Secondo le teorie evoluzionistiche gli ominidi, cioè gli esseri umani e le scimmie antropomorfe come gorilla e scimpanzé, sono classificati nell’ordine dei primati e derivano da antenati comuni. È grazie a un lungo percorso evolutivo, definito processo di ominazione, che si differenziarono le diverse specie umane di cui, come vedremo, è sopravvissuta solo quella di Homo sapiens.

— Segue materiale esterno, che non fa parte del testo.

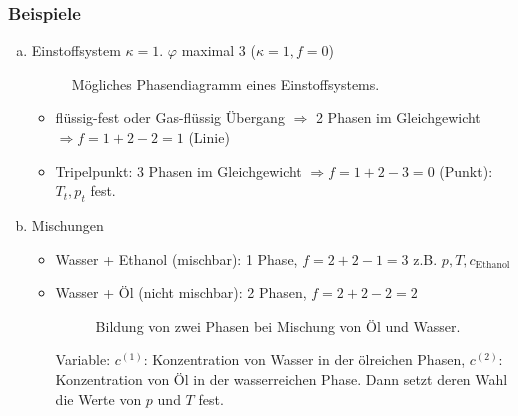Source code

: \subsubsection{Beispiele}
\begin{enumerate}[a)]
    \item Einstoffsystem $\kappa = 1$. $\varphi$ maximal 3 ($\kappa = 1, f = 0$)
    
    \begin{figure}[H]
        \centering
        \def\svgwidth{0.5\textwidth}
        
        \caption{Mögliches Phasendiagramm eines Einstoffsystems.}
        \label{img:pT-Gibbs}
    \end{figure}
    
    \begin{itemize}
        \item flüssig-fest oder Gas-flüssig Übergang $\Rightarrow$ 2 Phasen im Gleichgewicht $\Rightarrow f = 1 + 2 -2 = 1$ (Linie)
        \item Tripelpunkt: 3 Phasen im Gleichgewicht $\Rightarrow f = 1 + 2 - 3 = 0$ (Punkt): $T_t, p_t$ fest.
    \end{itemize}
    \item Mischungen
    \begin{itemize}
        \item Wasser + Ethanol (mischbar): 1 Phase, $f = 2 + 2 - 1 = 3$ z.B. $p, T, c_\text{Ethanol}$
        \item Wasser + Öl (nicht mischbar): 2 Phasen, $f = 2 + 2 - 2 = 2 $ 
                
        \begin{figure}[H]
            \centering
            \def\svgwidth{0.4\textwidth}
            
            \caption{Bildung von zwei Phasen bei Mischung von Öl und Wasser.}
            \label{img:Water-Oil}
        \end{figure}
        
        Variable: $c^{(1)}$: Konzentration von Wasser in der ölreichen Phasen, $c^{(2)}$: Konzentration von Öl in der wasserreichen Phase.
        Dann setzt deren Wahl die Werte von $p$ und $T$ fest.
    \end{itemize}
\end{enumerate}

Gli australopitechi: la rivoluzione dello scheletro e l’andatura bipede

La caratteristica evolutiva che contraddistingueva gli australopitechi dagli altri primati era l’andatura bipede, che si rivelò fondamentale per vivere e riprodursi nelle mutate condizioni ambientali della Rift Valley. Tra i 6 e i 4 milioni di anni fa, infatti, essi riuscirono a sopravvivere, mentre le scimmie arboricole, incapaci di adattarsi al nuovo ambiente, interruppero la loro evoluzione e si fermarono allo stadio di quadrupedi.

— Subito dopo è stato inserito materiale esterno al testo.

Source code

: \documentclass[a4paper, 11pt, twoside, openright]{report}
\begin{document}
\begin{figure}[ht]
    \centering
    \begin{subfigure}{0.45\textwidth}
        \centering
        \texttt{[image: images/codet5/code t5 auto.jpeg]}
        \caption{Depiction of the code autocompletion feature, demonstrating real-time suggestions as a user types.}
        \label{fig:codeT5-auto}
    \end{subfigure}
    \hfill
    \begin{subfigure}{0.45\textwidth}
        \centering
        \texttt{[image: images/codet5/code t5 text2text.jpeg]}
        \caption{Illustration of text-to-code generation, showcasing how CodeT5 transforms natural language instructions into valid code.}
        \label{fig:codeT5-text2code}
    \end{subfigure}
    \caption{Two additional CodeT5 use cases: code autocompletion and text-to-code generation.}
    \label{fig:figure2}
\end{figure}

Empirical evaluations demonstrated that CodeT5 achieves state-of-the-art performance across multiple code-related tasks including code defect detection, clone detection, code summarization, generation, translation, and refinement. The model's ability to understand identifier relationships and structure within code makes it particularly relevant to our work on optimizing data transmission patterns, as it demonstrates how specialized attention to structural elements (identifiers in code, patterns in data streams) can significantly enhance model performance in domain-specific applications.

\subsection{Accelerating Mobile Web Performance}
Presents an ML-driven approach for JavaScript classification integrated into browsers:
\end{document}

Perché gli australopitechi e successivamente la specie Homo siano diventati in prevalenza bipedi, anche se in modo diverso, non è ancora stato chiarito. Sicuramente la nuova andatura fu il risultato di un processo assai complesso, perché camminare in posizione eretta richiede un difficile equilibrio posturale e la redistribuzione del peso. Si modificarono infatti l’ossatura e la muscolatura della gamba, così come la curvatura della colonna vertebrale; il baricentro del corpo si spostò all’indietro. Non solo: mutarono le proporzioni fra arti inferiori e superiori; cambiò forma anche la gabbia toracica e si modificò la respirazione, mentre il peso della testa si distribuì diversamente sul corpo; insomma, fu proprio una “rivoluzione dello scheletro”. Inoltre si perse l’uso del piede prensile, utilissimo per arrampicarsi e muoversi sugli alberi, molto meno per muoversi a terra.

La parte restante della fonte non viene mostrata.